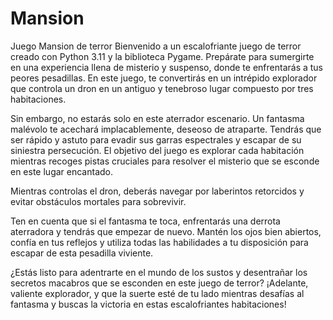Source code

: # Mansion
Juego Mansion de terror
Bienvenido a un escalofriante juego de terror creado con Python 3.11 y la biblioteca Pygame. Prepárate para sumergirte en una experiencia llena de misterio y suspenso, donde te enfrentarás a tus peores pesadillas. En este juego, te convertirás en un intrépido explorador que controla un dron en un antiguo y tenebroso lugar compuesto por tres habitaciones.

Sin embargo, no estarás solo en este aterrador escenario. Un fantasma malévolo te acechará implacablemente, deseoso de atraparte. Tendrás que ser rápido y astuto para evadir sus garras espectrales y escapar de su siniestra persecución. El objetivo del juego es explorar cada habitación mientras recoges pistas cruciales para resolver el misterio que se esconde en este lugar encantado.

Mientras controlas el dron, deberás navegar por laberintos retorcidos y evitar obstáculos mortales para sobrevivir.

Ten en cuenta que si el fantasma te toca, enfrentarás una derrota aterradora y tendrás que empezar de nuevo. Mantén los ojos bien abiertos, confía en tus reflejos y utiliza todas las habilidades a tu disposición para escapar de esta pesadilla viviente.

¿Estás listo para adentrarte en el mundo de los sustos y desentrañar los secretos macabros que se esconden en este juego de terror? ¡Adelante, valiente explorador, y que la suerte esté de tu lado mientras desafías al fantasma y buscas la victoria en estas escalofriantes habitaciones!
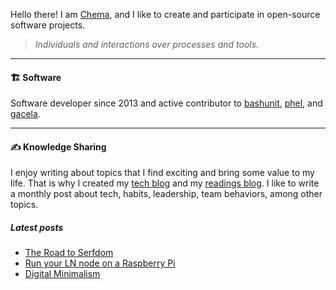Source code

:Hello there! I am 
<span title="Why? {Che: Jose, ma: Maria}">
<a target="_blank" href="https://chemaclass.com/">Chema</a></span>, 
and I like to create and participate in open-source software projects.

> _Individuals and interactions over processes and tools._

---

#### 🏗 Software

Software developer since 2013 and active contributor to 
<span title="A simple testing library for bash scripts"><a target="_blank" href="https://bashunit.typeddevs.com/">bashunit</a></span>,
<span title="A Functional Programming language that transpiles to PHP"><a target="_blank" href="https://phel-lang.org">phel</a></span>,
and <span title="A library that helps you build modular PHP applications"><a target="_blank" href="https://gacela-project.com/">gacela</a></span>.

---

#### ✍️ Knowledge Sharing

I enjoy writing about topics that I find exciting and bring some value to my life. 
That is why I created my [tech blog](https://chemaclass.es/blog/) and my [readings blog](https://chemaclass.es/readings/). 
I like to write a monthly post about tech, habits, leadership, team behaviors, among other topics.

##### Latest posts

<!-- BLOG-POST-LIST:START -->
- [The Road to Serfdom](https://chemaclass.com/readings/the-road-to-serfdom/)
- [Run your LN node on a Raspberry Pi](https://chemaclass.com/blog/run-your-ln-node/)
- [Digital Minimalism](https://chemaclass.com/readings/digital-minimalism/)
<!-- BLOG-POST-LIST:END -->
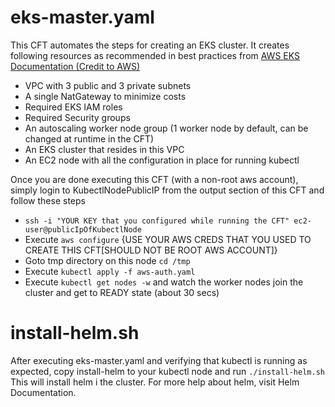 # eks-master.yaml
This CFT automates the steps for creating an EKS cluster. It creates following resources as recommended in best practices from [AWS EKS Documentation (Credit to AWS)](https://docs.aws.amazon.com/eks/latest/userguide/what-is-eks.html)
* VPC with 3 public and 3 private subnets
* A single NatGateway to minimize costs
* Required EKS IAM roles
* Required Security groups
* An autoscaling worker node group (1 worker node by default, can be changed at runtime in the CFT)
* An EKS cluster that resides in this VPC
* An EC2 node with all the configuration in place for running kubectl

Once you are done executing this CFT (with a non-root aws account), simply login to KubectlNodePublicIP 
from the output section of this CFT and follow these steps
* `ssh -i "YOUR KEY that you configured while running the CFT" ec2-user@publicIpOfKubectlNode`
* Execute `aws configure` {USE YOUR AWS CREDS THAT YOU USED TO CREATE THIS CFT[SHOULD NOT BE ROOT AWS ACCOUNT]}
* Goto tmp directory on this node `cd /tmp`
* Execute `kubectl apply -f aws-auth.yaml`
* Execute `kubectl get nodes -w` and watch the worker nodes join the cluster and get to READY state (about 30 secs)

# install-helm.sh
After executing eks-master.yaml and verifying that kubectl is running as expected, copy install-helm to your kubectl node and run `./install-helm.sh`
This will install helm i the cluster. For more help about helm, visit Helm Documentation.
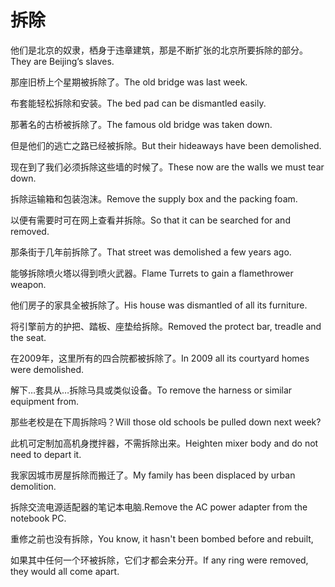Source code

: # 拆除

<p><span class="chinese">他们是北京的奴隶，栖身于违章建筑，那是不断扩张的北京所要拆除的部分。</span><span class="english">They are Beijing’s slaves.</span></p>

<p><span class="chinese">那座旧桥上个星期被拆除了。</span><span class="english">The old bridge was last week.</span></p>

<p><span class="chinese">布套能轻松拆除和安装。</span><span class="english">The bed pad can be dismantled easily.</span></p>

<p><span class="chinese">那著名的古桥被拆除了。</span><span class="english">The famous old bridge was taken down.</span></p>

<p><span class="chinese">但是他们的逃亡之路已经被拆除。</span><span class="english">But their hideaways have been demolished.</span></p>

<p><span class="chinese">现在到了我们必须拆除这些墙的时候了。</span><span class="english">These now are the walls we must tear down.</span></p>

<p><span class="chinese">拆除运输箱和包装泡沫。</span><span class="english">Remove the supply box and the packing foam.</span></p>

<p><span class="chinese">以便有需要时可在网上查看并拆除。</span><span class="english">So that it can be searched for and removed.</span></p>

<p><span class="chinese">那条街于几年前拆除了。</span><span class="english">That street was demolished a few years ago.</span></p>

<p><span class="chinese">能够拆除喷火塔以得到喷火武器。</span><span class="english">Flame Turrets to gain a flamethrower weapon.</span></p>

<p><span class="chinese">他们房子的家具全被拆除了。</span><span class="english">His house was dismantled of all its furniture.</span></p>

<p><span class="chinese">将引擎前方的护把、踏板、座垫给拆除。</span><span class="english">Removed the protect bar, treadle and the seat.</span></p>

<p><span class="chinese">在2009年，这里所有的四合院都被拆除了。</span><span class="english">In 2009 all its courtyard homes were demolished.</span></p>

<p><span class="chinese">解下…套具从…拆除马具或类似设备。</span><span class="english">To remove the harness or similar equipment from.</span></p>

<p><span class="chinese">那些老校是在下周拆除吗？</span><span class="english">Will those old schools be pulled down next week?</span></p>

<p><span class="chinese">此机可定制加高机身搅拌器，不需拆除出来。</span><span class="english">Heighten mixer body and do not need to depart it.</span></p>

<p><span class="chinese">我家因城市房屋拆除而搬迁了。</span><span class="english">My family has been displaced by urban demolition.</span></p>

<p><span class="chinese">拆除交流电源适配器的笔记本电脑.</span><span class="english">Remove the AC power adapter from the notebook PC.</span></p>

<p><span class="chinese">重修之前也没有拆除，</span><span class="english">You know, it hasn't been bombed before and rebuilt,</span></p>

<p><span class="chinese">如果其中任何一个环被拆除，它们才都会来分开。</span><span class="english">If any ring were removed, they would all come apart.</span></p>

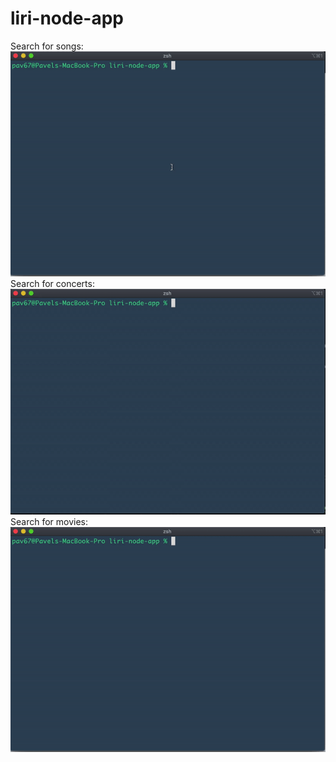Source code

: # liri-node-app
Search for songs:
![Image of liri-app](images/spotifythis.gif)
Search for concerts: 
![Image of liri-app](images/concertthis.gif)
Search for movies:
![Image of liri-app](images/moviethis.gif)

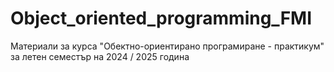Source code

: # Object_oriented_programming_FMI
Материали за курса "Обектно-ориентирано програмиране - практикум" за летен семестър на 2024 / 2025 година
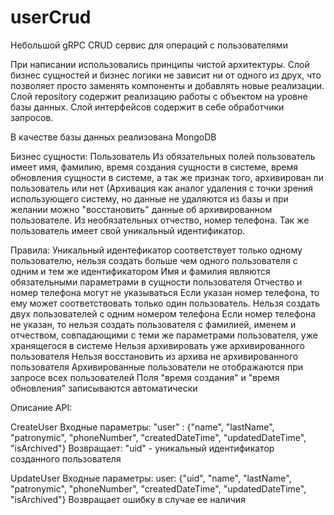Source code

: # userCrud
Небольшой gRPC CRUD сервис для операций с пользователями

При написании использовались принципы чистой архитектуры. Слой бизнес сущностей и бизнес логики не зависит ни от одного из друх, 
что позволяет просто заменять компоненты и добавлять новые реализации. Слой repository содержит реализацию работы с объектом на уровне базы данных.
Слой интерфейсов содержит в себе обработчики запросов.

В качестве базы данных реализована MongoDB

Бизнес сущности:
  Пользователь
  Из обязательных полей пользователь имеет имя, фамилию, время создания сущности в системе, время обновления сущности в системе, а так же признак того, архивирован ли пользователь или нет (Архивация как аналог удаления с точки зрения использующего систему, но данные не удаляются из базы и при желании можно "восстановить" данные об архивированном пользователе. Из необязательных отчество, номер телефона. Так же пользователь имеет свой уникальный идентификатор.
  
Правила:
  Уникальный идентефикатор соответствует только одному пользователю, нельзя создать больше чем одного пользователя с одним и тем же идентификатором
  Имя и фамилия являются обязательными параметрами в сущности пользователя
  Отчество и номер телефона могут не указываться
  Если указан номер телефона, то ему может соответствовать только один пользователь. Нельзя создать двух пользователей с одним номером телефона
  Если номер телефона не указан, то нельзя создать пользователя с фамилией, именем и отчеством, совпадающими с теми же параметрами пользователя, уже хранящегося в системе
  Нельзя архивировать уже архивированного пользователя
  Нельзя восстановить из архива не архивированного пользователя
  Архивированные пользователи не отображаются при запросе всех пользователей
  Поля "время создания" и "время обновления" записываются автоматически
  
Описание API:
  
  CreateUser
    Входные параметры: 
      "user" : {"name", "lastName", "patronymic", "phoneNumber", "createdDateTime", "updatedDateTime", "isArchived"}
    Возвращает: 
      "uid" - уникальный идентификатор созданного пользователя
      
   UpdateUser
    Входные параметры:
     user: {"uid", "name", "lastName", "patronymic", "phoneNumber", "createdDateTime", "updatedDateTime", "isArchived"}
    Возвращает ошибку в случае ее наличия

+++

### [About this exercise]
Which lines above contain the word "topics"? List them.

### [Finished task]
I enjoy writing about topics that I find exciting and bring some value to my life. 
I like to write a monthly post about tech, habits, leadership, team behaviors, among other topics.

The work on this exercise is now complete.